On the cost of living, Erica Roscoe, a senior research fellow at IPPR North said:

“Across the North we’ve seen in work poverty increase over the last decade and we now find ourselves facing the most significant cost of living crisis in a generation which is inevitably going to see the 3.5 million people across the North fall deeper into poverty despite being in work, alongside thousands more as prices increase while wages remain the same.  

“The Chancellor had the opportunity today to support those on the lowest incomes – people who are going to be hit the hardest by this crisis – by using our social security system effectively and he has chosen not to do so. Those on the lowest incomes need to be offered support most urgently through measures like re-instating the Universal Credit uplift and increasing the value and eligibility of support for those hardest hit”.

Rachel King, Director, Breathe, commented:

“With the forecasted cost of living increase set to apply more pressure on an already financially strained population, businesses must recognise the upcoming burdens and support their people through the shift. People want and expect more from their employers, and now more than ever staff will vote with their feet if a company doesn’t suit them or respect their needs and boundaries.

“As costs are set to rise, firms should look beyond the basic salary offering and examine current benefits packages, too, to ensure they still add value to the lives of UK workers and are fit for purpose. Flexible working arrangements, for example, should be offered as standard if businesses hope to retain their best people. Otherwise, it’s very likely we’ll see more reshuffling and resignations as we move further into 2022.”

Mary Bousted

Dr Mary Bousted, Joint General Secretary of the National Education Union, said: 

“If the Government is serious about protecting living standards and building a strong economy, it must reverse the real terms cuts to teacher pay. Instead, with RPI inflation reaching 8.2% and in the midst of the worst cost-of-living crisis in decades, the Government plans yet more real terms pay cuts for teachers. 
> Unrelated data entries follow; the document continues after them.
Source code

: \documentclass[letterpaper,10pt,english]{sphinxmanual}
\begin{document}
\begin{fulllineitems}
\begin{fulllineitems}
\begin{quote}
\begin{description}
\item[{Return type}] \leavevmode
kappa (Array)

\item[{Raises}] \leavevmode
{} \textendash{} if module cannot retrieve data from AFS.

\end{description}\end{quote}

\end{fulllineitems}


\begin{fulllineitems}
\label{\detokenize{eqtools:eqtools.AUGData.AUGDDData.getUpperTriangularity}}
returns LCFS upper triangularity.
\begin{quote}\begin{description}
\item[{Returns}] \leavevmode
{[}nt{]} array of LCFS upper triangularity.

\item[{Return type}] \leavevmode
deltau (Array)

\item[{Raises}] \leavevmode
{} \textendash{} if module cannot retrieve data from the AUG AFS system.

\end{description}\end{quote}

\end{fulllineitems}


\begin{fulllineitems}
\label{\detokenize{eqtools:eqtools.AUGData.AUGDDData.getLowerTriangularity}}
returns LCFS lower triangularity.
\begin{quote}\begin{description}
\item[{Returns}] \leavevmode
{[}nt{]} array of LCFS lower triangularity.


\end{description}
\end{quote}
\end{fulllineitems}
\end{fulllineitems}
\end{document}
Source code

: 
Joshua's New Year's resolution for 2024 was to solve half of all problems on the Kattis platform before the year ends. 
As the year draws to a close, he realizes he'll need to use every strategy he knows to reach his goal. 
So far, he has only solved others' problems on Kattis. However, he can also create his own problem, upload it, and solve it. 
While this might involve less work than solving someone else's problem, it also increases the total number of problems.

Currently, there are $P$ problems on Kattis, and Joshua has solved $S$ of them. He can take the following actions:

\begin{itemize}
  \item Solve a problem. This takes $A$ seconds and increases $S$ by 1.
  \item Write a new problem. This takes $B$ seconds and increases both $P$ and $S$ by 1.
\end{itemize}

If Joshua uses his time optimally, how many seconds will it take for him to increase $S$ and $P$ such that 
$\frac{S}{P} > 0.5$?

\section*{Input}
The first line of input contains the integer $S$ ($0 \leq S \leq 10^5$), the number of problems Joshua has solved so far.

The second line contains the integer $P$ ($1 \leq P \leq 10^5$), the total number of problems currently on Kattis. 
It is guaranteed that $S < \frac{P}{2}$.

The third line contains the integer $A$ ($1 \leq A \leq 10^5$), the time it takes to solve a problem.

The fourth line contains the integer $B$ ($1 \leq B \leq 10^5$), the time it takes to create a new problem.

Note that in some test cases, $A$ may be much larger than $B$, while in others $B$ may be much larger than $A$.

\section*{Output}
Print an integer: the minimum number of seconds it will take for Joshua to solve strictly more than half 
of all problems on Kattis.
“The Government plans pay increases for most school teachers of only 3% in September 2022 and 2% in September 2023. These paltry increases are well below current and expected inflation, so teachers face another big pay cut in real terms following the long period of pay cuts dating back to 2010. With inflation so high, the impact of this year’s pay cut on living standards could be even worse than last year’s teacher pay freeze. Teachers and lecturers in post-16 settings, and other educators including support staff and supply teachers, also face huge cuts to the real value of their pay against inflation.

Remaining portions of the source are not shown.